═══ Provided records ═══

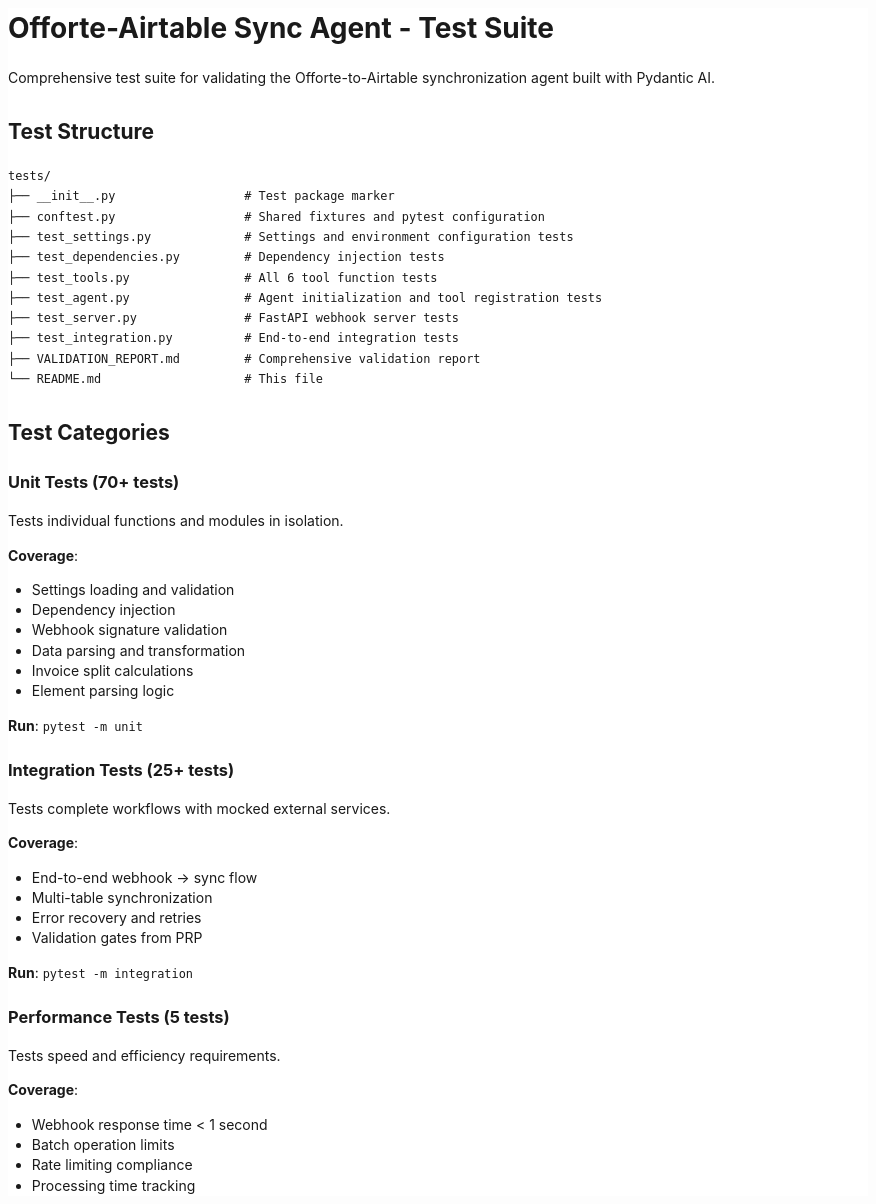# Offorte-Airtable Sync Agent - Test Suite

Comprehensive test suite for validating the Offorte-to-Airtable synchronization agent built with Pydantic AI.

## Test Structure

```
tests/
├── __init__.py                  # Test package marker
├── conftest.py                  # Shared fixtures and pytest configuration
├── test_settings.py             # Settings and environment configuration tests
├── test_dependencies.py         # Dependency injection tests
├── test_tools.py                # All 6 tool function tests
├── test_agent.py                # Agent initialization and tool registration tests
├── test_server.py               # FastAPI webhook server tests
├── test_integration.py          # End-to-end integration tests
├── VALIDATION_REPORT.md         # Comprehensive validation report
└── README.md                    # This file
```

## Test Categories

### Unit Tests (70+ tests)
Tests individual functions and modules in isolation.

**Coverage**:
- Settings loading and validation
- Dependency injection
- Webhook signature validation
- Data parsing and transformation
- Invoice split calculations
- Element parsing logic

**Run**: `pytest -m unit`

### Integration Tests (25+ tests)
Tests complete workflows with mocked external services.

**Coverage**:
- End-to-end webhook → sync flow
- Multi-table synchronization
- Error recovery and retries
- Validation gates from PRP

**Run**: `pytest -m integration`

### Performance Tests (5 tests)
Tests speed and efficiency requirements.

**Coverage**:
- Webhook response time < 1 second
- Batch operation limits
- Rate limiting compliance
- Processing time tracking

═══
═══ Provided records ═══

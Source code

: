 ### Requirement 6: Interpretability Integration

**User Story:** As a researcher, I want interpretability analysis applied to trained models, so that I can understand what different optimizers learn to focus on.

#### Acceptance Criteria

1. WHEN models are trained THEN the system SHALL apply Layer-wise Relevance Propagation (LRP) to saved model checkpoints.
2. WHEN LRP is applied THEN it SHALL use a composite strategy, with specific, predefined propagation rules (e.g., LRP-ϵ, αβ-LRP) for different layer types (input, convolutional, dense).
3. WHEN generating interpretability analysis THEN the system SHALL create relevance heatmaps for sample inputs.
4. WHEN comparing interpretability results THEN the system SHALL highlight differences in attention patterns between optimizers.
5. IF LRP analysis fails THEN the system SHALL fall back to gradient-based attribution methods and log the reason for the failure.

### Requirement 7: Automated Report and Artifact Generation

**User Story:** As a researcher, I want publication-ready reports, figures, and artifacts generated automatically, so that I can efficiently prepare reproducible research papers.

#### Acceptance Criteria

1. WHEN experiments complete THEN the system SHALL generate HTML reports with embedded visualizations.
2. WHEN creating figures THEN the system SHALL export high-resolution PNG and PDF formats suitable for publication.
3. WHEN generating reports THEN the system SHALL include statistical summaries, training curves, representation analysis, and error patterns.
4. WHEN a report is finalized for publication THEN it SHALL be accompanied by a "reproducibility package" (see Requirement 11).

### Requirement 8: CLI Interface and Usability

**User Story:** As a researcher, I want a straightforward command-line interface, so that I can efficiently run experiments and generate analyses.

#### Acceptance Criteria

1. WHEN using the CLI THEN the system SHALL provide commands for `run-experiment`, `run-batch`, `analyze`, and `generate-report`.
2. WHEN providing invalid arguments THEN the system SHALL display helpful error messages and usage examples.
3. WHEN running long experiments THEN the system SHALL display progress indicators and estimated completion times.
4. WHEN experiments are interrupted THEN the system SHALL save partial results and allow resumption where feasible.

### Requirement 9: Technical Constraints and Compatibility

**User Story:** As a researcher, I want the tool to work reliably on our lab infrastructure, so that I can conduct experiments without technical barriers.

═══

Your instructions ▸ I'd like the lines above from the one with "- Error recovery and retries" up to and including the one with "- Processing time tracking" copied exactly, with no other lines.

Output for this task ▸
- Error recovery and retries
- Validation gates from PRP

**Run**: `pytest -m integration`

### Performance Tests (5 tests)
Tests speed and efficiency requirements.

**Coverage**:
- Webhook response time < 1 second
- Batch operation limits
- Rate limiting compliance
- Processing time tracking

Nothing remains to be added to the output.